EXERCISE PROMPT: A line belongs in the answer if it contains "site"; copy every such line from the entries below.

[Saved data entries]
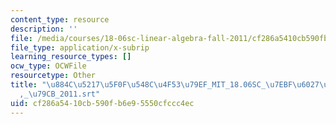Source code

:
 ```yaml
---
content_type: resource
description: ''
file: /media/courses/18-06sc-linear-algebra-fall-2011/cf286a5410cb590fb6e95550cfccc4ec_884c52175f0f548c4f5379ef_MIT_18.06SC_7ebf60274ee36570-_79cb_2011.vtt
file_type: application/x-subrip
learning_resource_types: []
ocw_type: OCWFile
resourcetype: Other
title: "\u884C\u5217\u5F0F\u548C\u4F53\u79EF_MIT_18.06SC_\u7EBF\u6027\u4EE3\u6570\
  ,_\u79CB_2011.srt"
uid: cf286a54-10cb-590f-b6e9-5550cfccc4ec
---
```

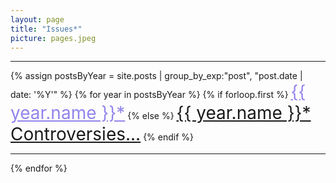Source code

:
 ```yaml
---
layout: page
title: "Issues*"
picture: pages.jpeg
---
```


<hr/>

<div>
{% assign postsByYear = site.posts | group_by_exp:"post", "post.date | date: '%Y'" %}
  {% for year in postsByYear %}
    {% if forloop.first %}
    <a href="{{ site.baseurl }}/issues/{{ year.name }}" style="color:#9184ED;font-size:28px">{{ year.name }}*</a>
    {% else %}
    <a href="{{ site.baseurl }}/issues/{{ year.name }}" style="color:#1a1a1a;font-size:28px">{{ year.name }}* Controversies...</a>
    {% endif %}<hr/>
  {% endfor %}
</div>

YOUR SOLUTION:
{% assign postsByYear = site.posts | group_by_exp:"post", "post.date | date: '%Y'" %}
    <a href="{{ site.baseurl }}/issues/{{ year.name }}" style="color:#9184ED;font-size:28px">{{ year.name }}*</a>
    <a href="{{ site.baseurl }}/issues/{{ year.name }}" style="color:#1a1a1a;font-size:28px">{{ year.name }}* Controversies...</a>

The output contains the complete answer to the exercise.